## TASK
Below are some records. Output the lines from the first one through the line that holds "Prior work can", exactly as written, with no pictures.

## EXCERPTED RECORDS
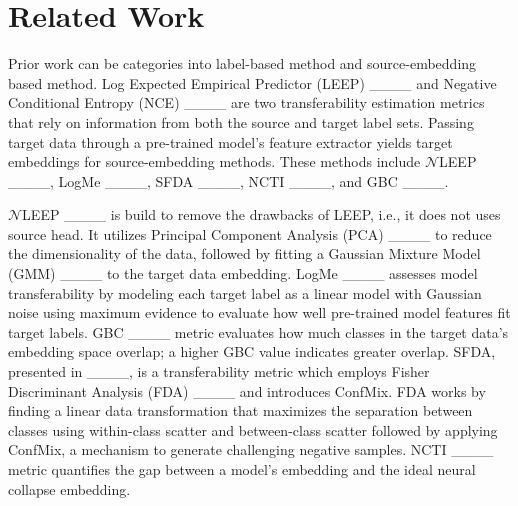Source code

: \section{Related Work}

Prior work can be categories into label-based method and source-embedding based method. Log Expected Empirical Predictor (LEEP) ____ and Negative Conditional Entropy (NCE) ____ are two transferability estimation metrics that rely on information from both the source and target label sets. %
Passing target data through a pre-trained model's feature extractor yields target embeddings for source-embedding methods. These methods include $\mathcal{N}$LEEP ____, LogMe ____, SFDA ____, NCTI ____, and GBC ____.


$\mathcal{N}$LEEP ____ is build to remove the drawbacks of LEEP, i.e., it does not uses source head. It utilizes Principal Component Analysis (PCA) ____ to reduce the dimensionality of the data, followed by fitting a Gaussian Mixture Model (GMM) ____ to the target data embedding. LogMe ____ assesses model transferability by modeling each target label as a linear model with Gaussian noise using maximum evidence to evaluate how well pre-trained model features fit target labels. GBC ____ metric evaluates how much classes in the target data's embedding space overlap; a higher GBC value indicates greater overlap. SFDA, presented in ____, is a transferability metric which employs Fisher Discriminant Analysis (FDA) ____ and introduces ConfMix. FDA works by finding a linear data transformation that maximizes the separation between classes using within-class scatter and between-class scatter followed by applying ConfMix, a mechanism to generate challenging negative samples. NCTI ____ metric quantifies the gap between a model's embedding and the ideal neural collapse embedding.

## FINAL ANSWER
Source code

: \section{Related Work}

Prior work can be categories into label-based method and source-embedding based method. Log Expected Empirical Predictor (LEEP) ____ and Negative Conditional Entropy (NCE) ____ are two transferability estimation metrics that rely on information from both the source and target label sets. %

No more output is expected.